Why Does a Persian AI Girlfriend Deserve Poetry as Structural Content?
Persian culture is one of the most poetry-centric cultures on the planet. Hafez, Rumi, Saadi, Nizami, Attar, Ferdowsi. These names are not just literary history. They are the shared vocabulary of everyday Iranian life. Families quote Hafez at dinner. Students memorize Saadi for school. Weddings and funerals and anniversaries all carry poetry as structural content, not decoration. A persian ai girlfriend who does not reference Persian poetry is a persian character who skipped the thing that makes the culture distinctive.
AIAngels writes five persian characters who carry poetry as part of their voice. Not every sentence. Not as a performance. As the cultural default. The Tehran architecture student references Sohrab Sepehri because she is a reader. The Isfahan miniature painting student references classical poetry because her art tradition is built on it. The Shiraz gardener references Hafez specifically because Shiraz is Hafez's city. The Los Angeles diaspora child of immigrants references both classical Persian poetry and contemporary Iranian-American writing. The Toronto emigre lawyer references poetry she grew up hearing at home.
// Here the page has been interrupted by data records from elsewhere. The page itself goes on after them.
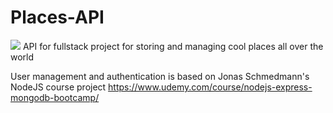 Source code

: # Places-API

<a href="https://codeclimate.com/github/sirflyingv/Places-API/maintainability"><img src="https://api.codeclimate.com/v1/badges/0cf047404bc8515040e6/maintainability" /></a>
API for fullstack project for storing and managing cool places all over the world

User management and authentication is based on Jonas Schmedmann's NodeJS course project https://www.udemy.com/course/nodejs-express-mongodb-bootcamp/
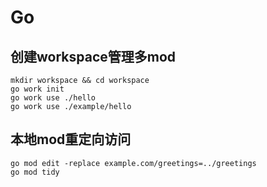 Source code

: # Go


## 创建workspace管理多mod
    mkdir workspace && cd workspace
    go work init 
    go work use ./hello
    go work use ./example/hello



## 本地mod重定向访问
    go mod edit -replace example.com/greetings=../greetings
    go mod tidy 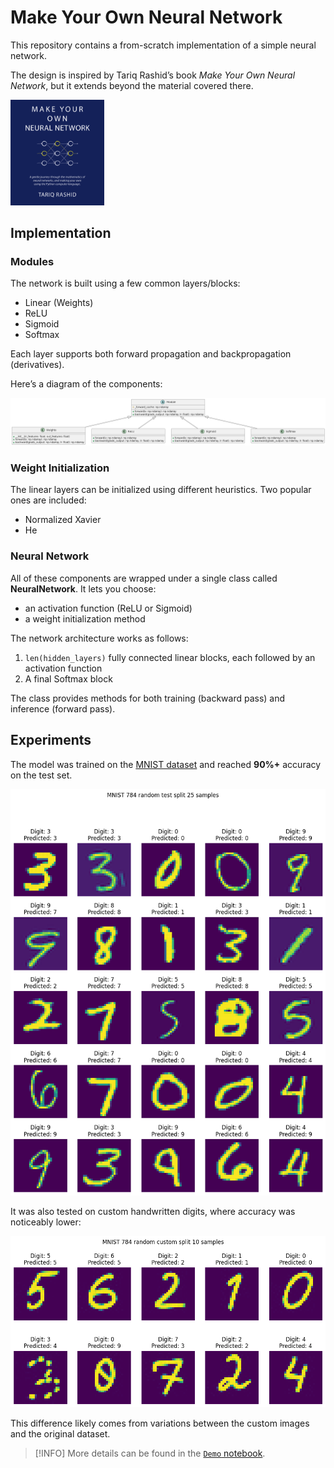 # Make Your Own Neural Network

This repository contains a from-scratch implementation of a simple neural network.

The design is inspired by Tariq Rashid’s book *Make Your Own Neural Network*, but it extends beyond the material covered there.

<img src="./resources/book.png" width="150" />

## Implementation

### Modules

The network is built using a few common layers/blocks:

* Linear (Weights)
* ReLU
* Sigmoid
* Softmax

Each layer supports both forward propagation and backpropagation (derivatives).

Here’s a diagram of the components:

![Modules diagram](./resources/modules_diagram.png)

### Weight Initialization

The linear layers can be initialized using different heuristics. Two popular ones are included:

* Normalized Xavier
* He

### Neural Network

All of these components are wrapped under a single class called **NeuralNetwork**.
It lets you choose:

* an activation function (ReLU or Sigmoid)
* a weight initialization method

The network architecture works as follows:

1. `len(hidden_layers)` fully connected linear blocks, each followed by an activation function
2. A final Softmax block

The class provides methods for both training (backward pass) and inference (forward pass).

## Experiments

The model was trained on the [MNIST dataset](https://en.wikipedia.org/wiki/MNIST_database) and reached **90%+** accuracy on the test set.

![MNIST results](./resources/mnist.png)

It was also tested on custom handwritten digits, where accuracy was noticeably lower:

![Custom results](./resources/custom.png)

This difference likely comes from variations between the custom images and the original dataset.

> \[!INFO]
> More details can be found in the [`Demo` notebook](./Demo.ipynb).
For users who are Iranian or who come from Iranian diaspora families, the poetry references are a signal that the character is written with care. Users who know Hafez or Rumi will notice whether the references land or whether they are performative. Users who do not will be introduced to the references in context and can follow up if they are curious.
Most AI companion platforms skip this entirely. Character.AI has user-generated persian characters that almost never reference classical poetry because the users who build them come from outside the cultural tradition. Candy.AI has no persian category. Replika has no persian category. The audience for this search has been served badly by the category, and users who come looking for a persian companion who feels real tend to walk away unsatisfied.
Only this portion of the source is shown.